/*
* linux/ipc/sem.c
* Copyright (C) 1992 Krishna Balasubramanian
* Copyright (C) 1995 Eric Schenk, Bruno Haible
*
* /proc/sysvipc/sem support (c) 1999 Dragos Acostachioaie <dragos@iname.com>
*
* SMP-threaded, sysctl's added
* (c) 1999 Manfred Spraul <manfred@colorfullife.com>
* Enforced range limit on SEM_UNDO
* (c) 2001 Red Hat Inc
* Lockless wakeup
* (c) 2003 Manfred Spraul <manfred@colorfullife.com>
* Further wakeup optimizations, documentation
* (c) 2010 Manfred Spraul <manfred@colorfullife.com>
*
* support for audit of ipc object properties and permission changes
* Dustin Kirkland <dustin.kirkland@us.ibm.com>
*
* namespaces support
* OpenVZ, SWsoft Inc.
* Pavel Emelianov <xemul@openvz.org>
*
* Implementation notes: (May 2010)
* This file implements System V semaphores.
*
* User space visible behavior:
* - FIFO ordering for semop() operations (just FIFO, not starvation
* protection)
* - multiple semaphore operations that alter the same semaphore in
* one semop() are handled.
* - sem_ctime (time of last semctl()) is updated in the IPC_SET, SETVAL and
* SETALL calls.
* - two Linux specific semctl() commands: SEM_STAT, SEM_INFO.
* - undo adjustments at process exit are limited to 0..SEMVMX.

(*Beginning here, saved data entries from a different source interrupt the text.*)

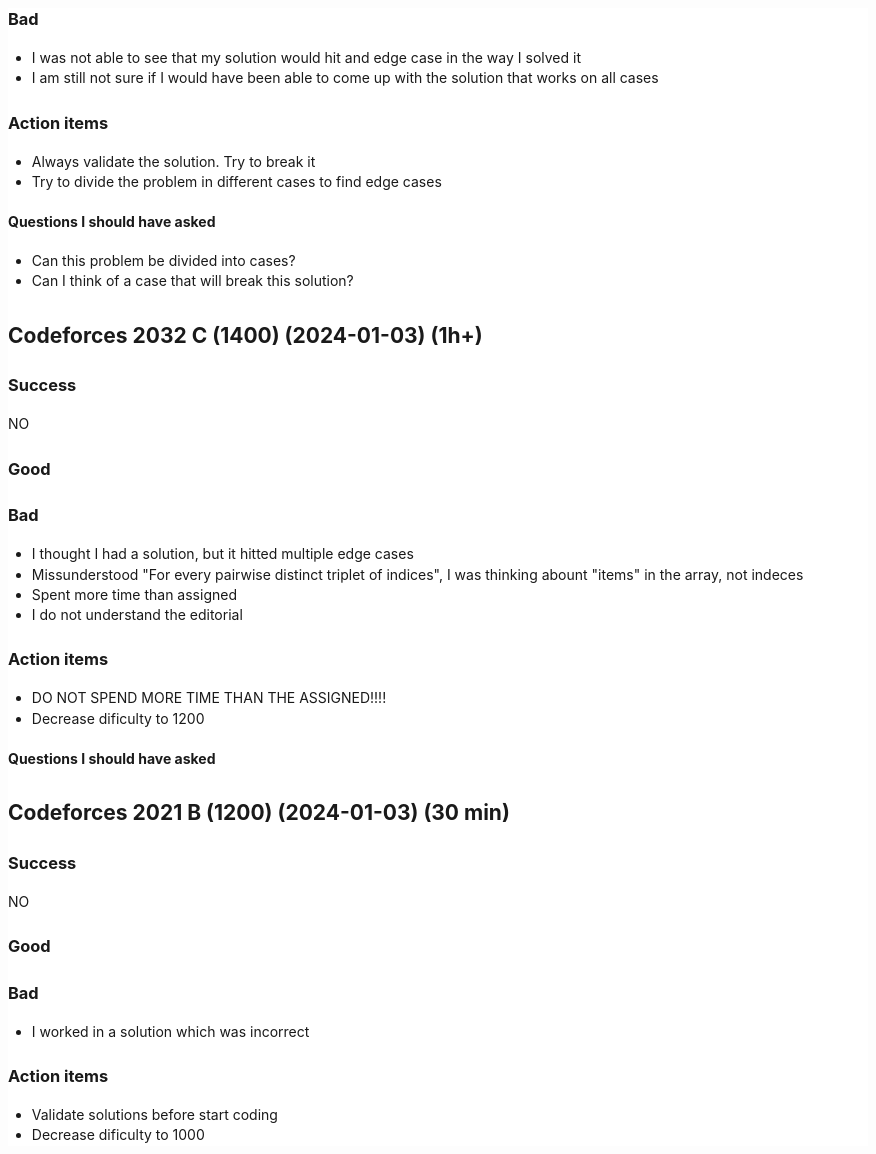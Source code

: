 ### Bad
- I was not able to see that my solution would hit and edge case in the way I solved it
- I am still not sure if I would have been able to come up with the solution that works on all cases

### Action items
- Always validate the solution. Try to break it
- Try to divide the problem in different cases to find edge cases

#### Questions I should have asked
- Can this problem be divided into cases?
- Can I think of a case that will break this solution?


## Codeforces 2032 C (1400) (2024-01-03) (1h+)

### Success
NO

### Good

### Bad
- I thought I had a solution, but it hitted multiple edge cases
- Missunderstood "For every pairwise distinct triplet of indices", I was thinking abount "items" in the array, not indeces
- Spent more time than assigned
- I do not understand the editorial

### Action items
- DO NOT SPEND MORE TIME THAN THE ASSIGNED!!!!
- Decrease dificulty to 1200

#### Questions I should have asked


## Codeforces 2021 B (1200) (2024-01-03) (30 min)

### Success
NO

### Good

### Bad
- I worked in a solution which was incorrect

### Action items
- Validate solutions before start coding
- Decrease dificulty to 1000
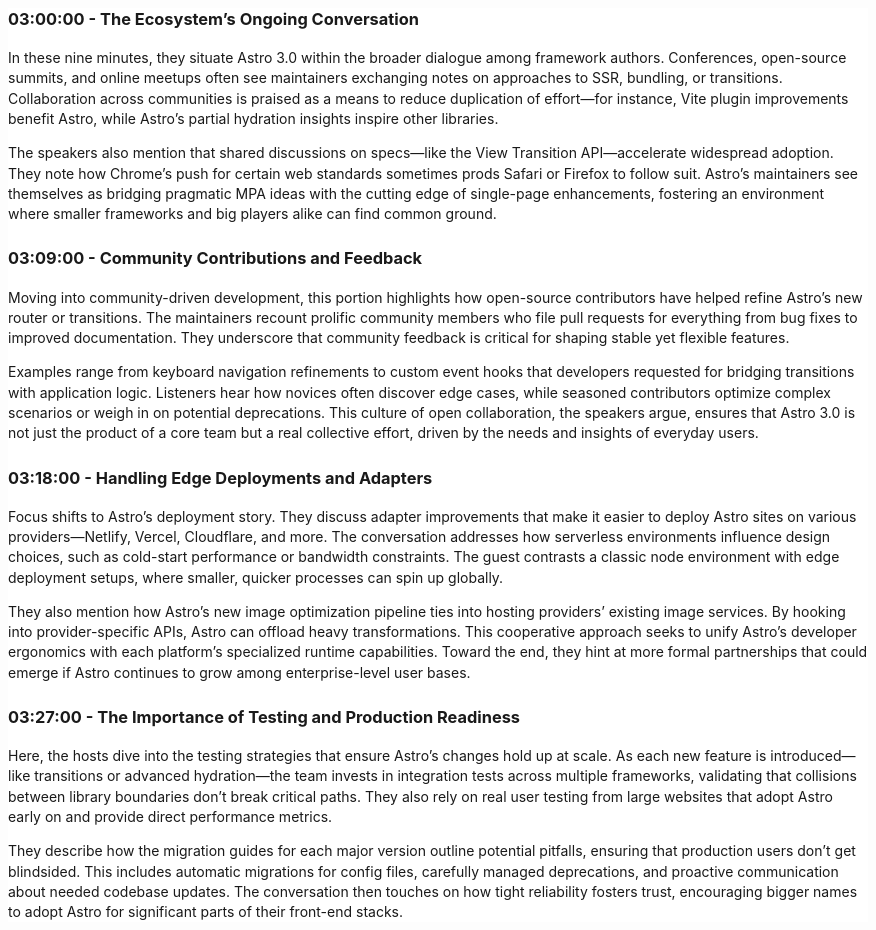### 03:00:00 - The Ecosystem’s Ongoing Conversation  

In these nine minutes, they situate Astro 3.0 within the broader dialogue among framework authors. Conferences, open-source summits, and online meetups often see maintainers exchanging notes on approaches to SSR, bundling, or transitions. Collaboration across communities is praised as a means to reduce duplication of effort—for instance, Vite plugin improvements benefit Astro, while Astro’s partial hydration insights inspire other libraries.

The speakers also mention that shared discussions on specs—like the View Transition API—accelerate widespread adoption. They note how Chrome’s push for certain web standards sometimes prods Safari or Firefox to follow suit. Astro’s maintainers see themselves as bridging pragmatic MPA ideas with the cutting edge of single-page enhancements, fostering an environment where smaller frameworks and big players alike can find common ground.

### 03:09:00 - Community Contributions and Feedback  

Moving into community-driven development, this portion highlights how open-source contributors have helped refine Astro’s new router or transitions. The maintainers recount prolific community members who file pull requests for everything from bug fixes to improved documentation. They underscore that community feedback is critical for shaping stable yet flexible features.

Examples range from keyboard navigation refinements to custom event hooks that developers requested for bridging transitions with application logic. Listeners hear how novices often discover edge cases, while seasoned contributors optimize complex scenarios or weigh in on potential deprecations. This culture of open collaboration, the speakers argue, ensures that Astro 3.0 is not just the product of a core team but a real collective effort, driven by the needs and insights of everyday users.

### 03:18:00 - Handling Edge Deployments and Adapters  

Focus shifts to Astro’s deployment story. They discuss adapter improvements that make it easier to deploy Astro sites on various providers—Netlify, Vercel, Cloudflare, and more. The conversation addresses how serverless environments influence design choices, such as cold-start performance or bandwidth constraints. The guest contrasts a classic node environment with edge deployment setups, where smaller, quicker processes can spin up globally.

They also mention how Astro’s new image optimization pipeline ties into hosting providers’ existing image services. By hooking into provider-specific APIs, Astro can offload heavy transformations. This cooperative approach seeks to unify Astro’s developer ergonomics with each platform’s specialized runtime capabilities. Toward the end, they hint at more formal partnerships that could emerge if Astro continues to grow among enterprise-level user bases.

### 03:27:00 - The Importance of Testing and Production Readiness  

Here, the hosts dive into the testing strategies that ensure Astro’s changes hold up at scale. As each new feature is introduced—like transitions or advanced hydration—the team invests in integration tests across multiple frameworks, validating that collisions between library boundaries don’t break critical paths. They also rely on real user testing from large websites that adopt Astro early on and provide direct performance metrics.

They describe how the migration guides for each major version outline potential pitfalls, ensuring that production users don’t get blindsided. This includes automatic migrations for config files, carefully managed deprecations, and proactive communication about needed codebase updates. The conversation then touches on how tight reliability fosters trust, encouraging bigger names to adopt Astro for significant parts of their front-end stacks.
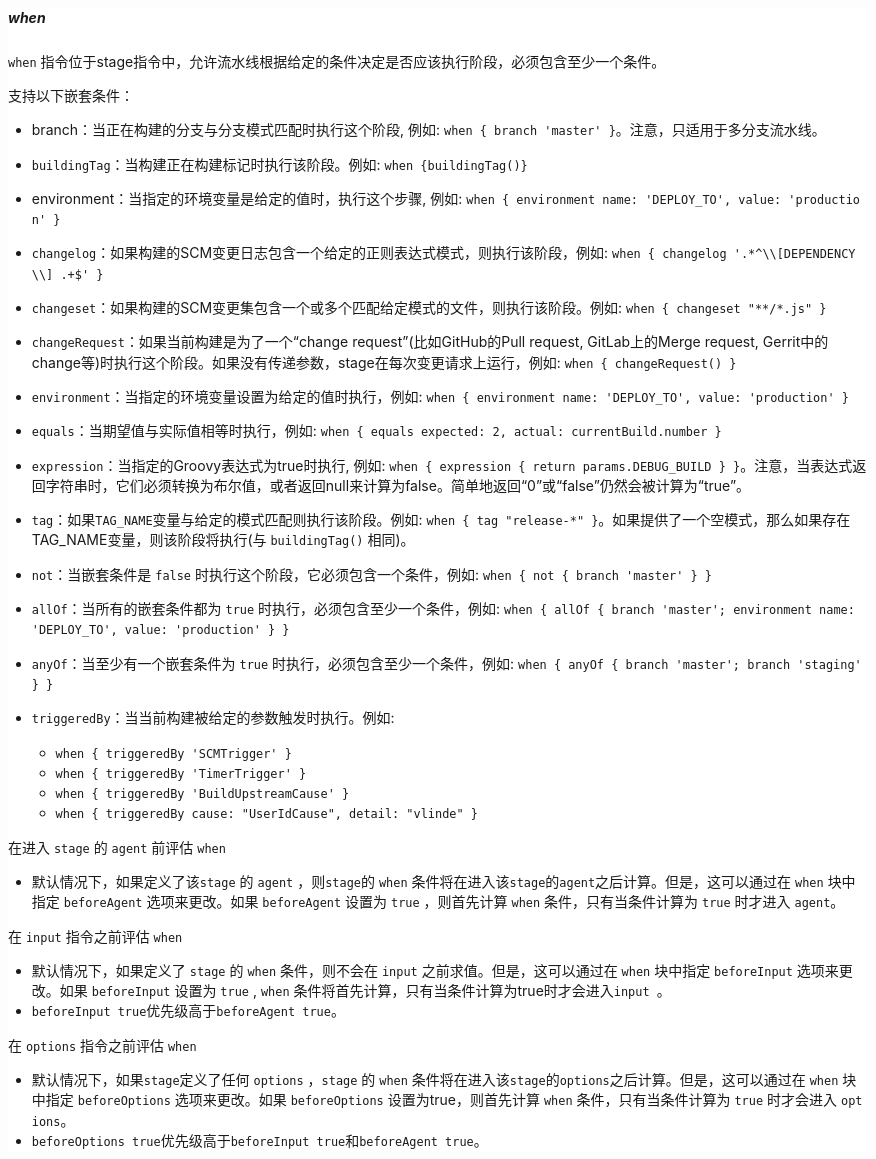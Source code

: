 
##### when

`when` 指令位于stage指令中，允许流水线根据给定的条件决定是否应该执行阶段，必须包含至少一个条件。

支持以下嵌套条件：

- branch：当正在构建的分支与分支模式匹配时执行这个阶段, 例如: `when { branch 'master' }`。注意，只适用于多分支流水线。

- `buildingTag`：当构建正在构建标记时执行该阶段。例如: `when {buildingTag()}`

- environment：当指定的环境变量是给定的值时，执行这个步骤, 例如: `when { environment name: 'DEPLOY_TO', value: 'production' }`

- `changelog`：如果构建的SCM变更日志包含一个给定的正则表达式模式，则执行该阶段，例如: `when { changelog '.*^\\[DEPENDENCY\\] .+$' }`

- `changeset`：如果构建的SCM变更集包含一个或多个匹配给定模式的文件，则执行该阶段。例如: `when { changeset "**/*.js" }`

- `changeRequest`：如果当前构建是为了一个“change request”(比如GitHub的Pull request, GitLab上的Merge request, Gerrit中的change等)时执行这个阶段。如果没有传递参数，stage在每次变更请求上运行，例如: `when { changeRequest() }`

- `environment`：当指定的环境变量设置为给定的值时执行，例如: `when { environment name: 'DEPLOY_TO', value: 'production' }`

- `equals`：当期望值与实际值相等时执行，例如: `when { equals expected: 2, actual: currentBuild.number }`

- `expression`：当指定的Groovy表达式为true时执行, 例如: `when { expression { return params.DEBUG_BUILD } }`。注意，当表达式返回字符串时，它们必须转换为布尔值，或者返回null来计算为false。简单地返回“0”或“false”仍然会被计算为“true”。

- `tag`：如果`TAG_NAME`变量与给定的模式匹配则执行该阶段。例如: `when { tag "release-*" }`。如果提供了一个空模式，那么如果存在TAG_NAME变量，则该阶段将执行(与 `buildingTag()` 相同)。

- `not`：当嵌套条件是 `false` 时执行这个阶段，它必须包含一个条件，例如: `when { not { branch 'master' } }`

- `allOf`：当所有的嵌套条件都为 `true` 时执行，必须包含至少一个条件，例如: `when { allOf { branch 'master'; environment name: 'DEPLOY_TO', value: 'production' } }`

- `anyOf`：当至少有一个嵌套条件为 `true` 时执行，必须包含至少一个条件，例如: `when { anyOf { branch 'master'; branch 'staging' } }`

- `triggeredBy`：当当前构建被给定的参数触发时执行。例如: 
  - `when { triggeredBy 'SCMTrigger' }`
  - `when { triggeredBy 'TimerTrigger' }`
  - `when { triggeredBy 'BuildUpstreamCause' }`
  - `when { triggeredBy cause: "UserIdCause", detail: "vlinde" }`

在进入 `stage` 的 `agent` 前评估 `when`

- 默认情况下，如果定义了该`stage` 的 `agent` ，则`stage`的 `when` 条件将在进入该`stage`的`agent`之后计算。但是，这可以通过在 `when` 块中指定 `beforeAgent` 选项来更改。如果 `beforeAgent` 设置为 `true` ，则首先计算 `when` 条件，只有当条件计算为 `true` 时才进入 `agent`。

在 `input` 指令之前评估 `when`

- 默认情况下，如果定义了 `stage` 的 `when` 条件，则不会在 `input` 之前求值。但是，这可以通过在 `when` 块中指定 `beforeInput` 选项来更改。如果 `beforeInput` 设置为 `true` , `when` 条件将首先计算，只有当条件计算为true时才会进入`input `。
- `beforeInput true`优先级高于`beforeAgent true`。

在 `options` 指令之前评估 `when`

- 默认情况下，如果`stage`定义了任何 `options` ，`stage` 的 `when` 条件将在进入该`stage`的`options`之后计算。但是，这可以通过在 `when` 块中指定 `beforeOptions` 选项来更改。如果 `beforeOptions` 设置为true，则首先计算 `when` 条件，只有当条件计算为 `true` 时才会进入 `options`。
- `beforeOptions true`优先级高于`beforeInput true`和`beforeAgent true`。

* - namespace are supported.
* - SEMMSL, SEMMNS, SEMOPM and SEMMNI can be configured at runtine by writing
* to /proc/sys/kernel/sem.
* - statistics about the usage are reported in /proc/sysvipc/sem.
*
* Internals:
* - scalability:
* - all global variables are read-mostly.
* - semop() calls and semctl(RMID) are synchronized by RCU.
* - most operations do write operations (actually: spin_lock calls) to
* the per-semaphore array structure.
* Thus: Perfect SMP scaling between independent semaphore arrays.
* If multiple semaphores in one array are used, then cache line
* trashing on the semaphore array spinlock will limit the scaling.
* - semncnt and semzcnt are calculated on demand in count_semncnt() and
* count_semzcnt()
* - the task that performs a successful semop() scans the list of all
* sleeping tasks and completes any pending operations that can be fulfilled.
* Semaphores are actively given to waiting tasks (necessary for FIFO).
* (see update_queue())
* - To improve the scalability, the actual wake-up calls are performed after
* dropping all locks. (see wake_up_sem_queue_prepare(),
* wake_up_sem_queue_do())
* - All work is done by the waker, the woken up task does not have to do
* anything - not even acquiring a lock or dropping a refcount.
* - A woken up task may not even touch the semaphore array anymore, it may
* have been destroyed already by a semctl(RMID).
* - The synchronizations between wake-ups due to a timeout/signal and a
* wake-up due to a completed semaphore operation is achieved by using an
* intermediate state (IN_WAKEUP).
* - UNDO values are stored in an array (one per process and per
* semaphore array, lazily allocated). For backwards compatibility, multiple
* modes for the UNDO variables are supported (per process, per thread)
* (see copy_semundo, CLONE_SYSVSEM)
* - There are two lists of the pending operations: a per-array list
* and per-semaphore list (stored in the array). This allows to achieve FIFO
* ordering without always scanning all pending operations.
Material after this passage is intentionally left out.